Why not have a single function that updates the value if no if the key is mapped?

  • By only having a single function that updates a variety of workflows become less clear. In particular in order to guarantee that the result type is not a union with undefined it should error if the key is not mapped.
let n;
try {
  n = counts.emplace(key, (existing) => existing + 1);
} catch (e) {
  // this is a fragile detection and quite hard to determine it was
  // counts.emplace that caused an error, and not something internal to
  // the update callback
  if (e instanceof MissingEntryError) {
    counts.set(key, n = 0);
  }
}
if (n > RETRIES) {
  // ...
}

A alteration to return a boolean to see if an action is taken requires boilerplate and reduces the utility of the return value:

let updated = counts.emplace(key, (existing) => existing + 1);
if (!updated) {
  counts.set(key, 0);
}
let n = counts.get(key);
if (n > RETRIES) {
  // ...
}

The proposal allows a handler to avoid the odd default value and avoid the extra .set.

let n = counts.emplace(key, {
  insert: () => 0,
  update: (v) => v + 1
});
if (n > RETRIES) {
  // ...
}

Why not have an API that exposes an Entry to collection types?

  • An Entry API is not prevented by this proposal. Explicit thought about re-entrancy was taken into consideration and was designed not to conflict with such an API. Desires for such an API should be done in a separate proposal.
  • An Entry API has much stricter implications on how implementations must store the backing data for a collection due to creating persistent references.
  • An Entry API is extremely complex regarding shared mutability and should be considered to be an extreme increase in scope to the goals of this proposal.
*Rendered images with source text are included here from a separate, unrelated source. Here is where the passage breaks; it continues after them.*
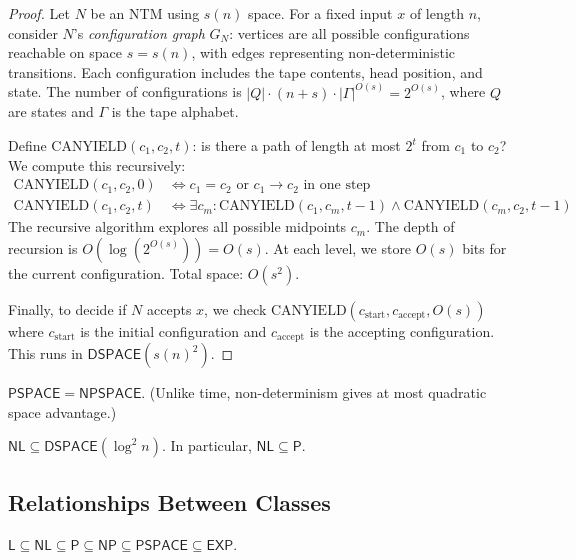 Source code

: \begin{proof}
Let $N$ be an NTM using $s(n)$ space. For a fixed input $x$ of length $n$, consider $N$'s \emph{configuration graph} $G_N$: vertices are all possible configurations reachable on space $s = s(n)$, with edges representing non-deterministic transitions. Each configuration includes the tape contents, head position, and state. The number of configurations is $|Q| \cdot (n + s) \cdot |\Gamma|^{O(s)} = 2^{O(s)}$, where $Q$ are states and $\Gamma$ is the tape alphabet.

Define $\text{CANYIELD}(c_1, c_2, t)$: is there a path of length at most $2^t$ from $c_1$ to $c_2$? We compute this recursively:
\begin{align*}
\text{CANYIELD}(c_1, c_2, 0) &\iff c_1 = c_2 \text{ or } c_1 \to c_2 \text{ in one step} \\
\text{CANYIELD}(c_1, c_2, t) &\iff \exists c_m : \text{CANYIELD}(c_1, c_m, t-1) \land \text{CANYIELD}(c_m, c_2, t-1)
\end{align*}
The recursive algorithm explores all possible midpoints $c_m$. The depth of recursion is $O(\log(2^{O(s)})) = O(s)$. At each level, we store $O(s)$ bits for the current configuration. Total space: $O(s^2)$.

Finally, to decide if $N$ accepts $x$, we check $\text{CANYIELD}(c_{\text{start}}, c_{\text{accept}}, O(s))$ where $c_{\text{start}}$ is the initial configuration and $c_{\text{accept}}$ is the accepting configuration. This runs in $\mathsf{DSPACE}(s(n)^2)$.
\end{proof}

\begin{corollary}
$\mathsf{PSPACE} = \mathsf{NPSPACE}$. (Unlike time, non-determinism gives at most quadratic space advantage.)
\end{corollary}

\begin{corollary}
$\mathsf{NL} \subseteq \mathsf{DSPACE}(\log^2 n)$. In particular, $\mathsf{NL} \subseteq \mathsf{P}$.
\end{corollary}

\subsection{Relationships Between Classes}
\label{sec:complexity:relationships}

\begin{theorem}
$\mathsf{L} \subseteq \mathsf{NL} \subseteq \mathsf{P} \subseteq \mathsf{NP} \subseteq \mathsf{PSPACE} \subseteq \mathsf{EXP}$.
\end{theorem}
See complexity such as the following about needing to think of an design an entire lifecycle and sharing scheme for multiple entry references:
let entry1 = map.mutableEntry(key);
let entry2 = map.mutableEntry(key);
entry2.remove();
entry1.insertIfMissing(0);

Why use functions instead of values for the parameters?
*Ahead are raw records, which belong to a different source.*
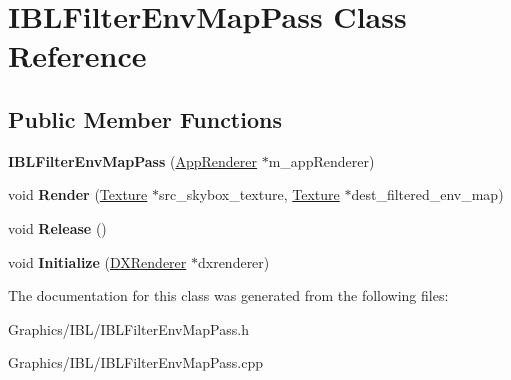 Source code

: \hypertarget{classIBLFilterEnvMapPass}{}\section{I\+B\+L\+Filter\+Env\+Map\+Pass Class Reference}
\label{classIBLFilterEnvMapPass}
\subsection*{Public Member Functions}
\begin{DoxyCompactItemize}
\item 
\mbox{\label{classIBLFilterEnvMapPass_aab440e8b0f0f9f7cfb83fdeba1c6f85b}} 
{\bfseries I\+B\+L\+Filter\+Env\+Map\+Pass} (\hyperlink{classAppRenderer}{App\+Renderer} $\ast$m\+\_\+app\+Renderer)
\item 
\mbox{\label{classIBLFilterEnvMapPass_a940ed8b865b9326a5a3071014cea0fbf}} 
void {\bfseries Render} (\hyperlink{classTexture}{Texture} $\ast$src\+\_\+skybox\+\_\+texture, \hyperlink{classTexture}{Texture} $\ast$dest\+\_\+filtered\+\_\+env\+\_\+map)
\item 
\mbox{\label{classIBLFilterEnvMapPass_a1eb28740028f9b17e37b60a60c55169a}} 
void {\bfseries Release} ()
\item 
\mbox{\label{classIBLFilterEnvMapPass_af97dd9339f7be21e74d0c77a735839fe}} 
void {\bfseries Initialize} (\hyperlink{classDXRenderer}{D\+X\+Renderer} $\ast$dxrenderer)
\end{DoxyCompactItemize}


The documentation for this class was generated from the following files\+:\begin{DoxyCompactItemize}
\item 
Graphics/\+I\+B\+L/I\+B\+L\+Filter\+Env\+Map\+Pass.\+h\item 
Graphics/\+I\+B\+L/I\+B\+L\+Filter\+Env\+Map\+Pass.\+cpp\end{DoxyCompactItemize}
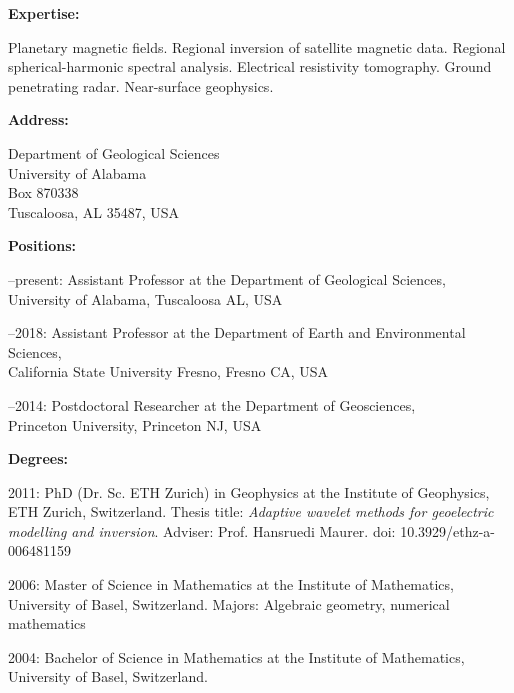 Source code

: \documentclass[10pt]{article}
\begin{document}
\spc
\textbf{\tsize Expertise:}

\spcp Planetary magnetic fields. Regional inversion of satellite
magnetic data. Regional spherical-harmonic spectral analysis.
Electrical resistivity tomography. Ground penetrating radar. Near-surface geophysics.

\spc
\textbf{\tsize Address:}

\spcp
Department of Geological Sciences\\
University of Alabama\\
Box 870338\\
Tuscaloosa, AL 35487, USA



\spc
\textbf{\tsize Positions:}

--present:
Assistant Professor at the Department of Geological Sciences, \\University of Alabama, Tuscaloosa AL, USA

--2018:
Assistant Professor at the Department of Earth and Environmental Sciences, \\California State University Fresno, Fresno CA, USA

--2014:
Postdoctoral Researcher at the Department of Geosciences, \\Princeton University, Princeton NJ, USA


\spc
\textbf{\tsize Degrees:}

\spcp
\par{2011:} PhD (Dr. Sc. ETH Zurich) in Geophysics at the Institute of Geophysics,
ETH Zurich, Switzerland.
Thesis title: \emph{ Adaptive wavelet methods for geoelectric modelling and inversion}.
Adviser: Prof. Hansruedi Maurer.
doi: 10.3929/ethz-a-006481159

\spcp
\par{2006:} Master of Science in Mathematics at the Institute of Mathematics,
 University of Basel, Switzerland.
 Majors: Algebraic geometry, numerical mathematics

 \spcp
\par{ 2004:} Bachelor of Science in Mathematics at the Institute of Mathematics, 
University of Basel, Switzerland.
\end{document}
  • You may want to apply a factory function when inserting to avoid costs of potentially heavy allocation, or the key may be determined at insertion time.
// an example of when eager allocation of the value
// is undesirable
const sharedRequests = new Map();
function request(url) {
  return sharedRequests.emplace(url, {
    insert: () => {
      return fetch(url).then(() => {
        sharedRequests.delete(url);
      });
    }
  });
}
  • When updating, we will be able to perform a function on the existing value instead of just replacing the value. The action may also cause mutation or side-effects, which would want to be avoided if not updating.
const eventCounts = new Map();
obj.onevent(
  (eventName) => {
    // this API allows working with value type and primitive values
    eventCounts.emplace(eventName, {
      update: (n) => n + 1,
      insert: () => 1
    });
  }
);

This is important as primitives like BigInt, [Records, and Tuples](Records and Tuples), etc. are added to the language. This API should continue to be able to handle and work with such values as they are added.

Why are we calling this emplace?

  • updateOrInsert and insertOrUpdate seem too wordy.
    • in the case that only an insert operation is provided it may do neither update nor insert.
  • upsert was seen as too unique a term and the ordering was problematic as there was a desire to focus on insertion.
    • It is a combination of "update" & "insert" that is already used in other programming situations and many SQL variants use that exact term.
  • emplace matches a naming precedent from C++.

What happens during re-entrancy?

  • Other methods like Array methods while iterating using a higher order function do not re-iterate if mutated in a re-entrant manner. This method will modify the underlying storage cell that contains the existing value and any mutation of the map will act on new storage cells if that cell is removed from the map. This method will not perform a second lookup if the storage cell in the collection for the key is replaced with a new one.
  • See issue #9 for more.

Specification

Polyfill

A polyfill is available in the core-js library. You can find it in the ECMAScript proposals section.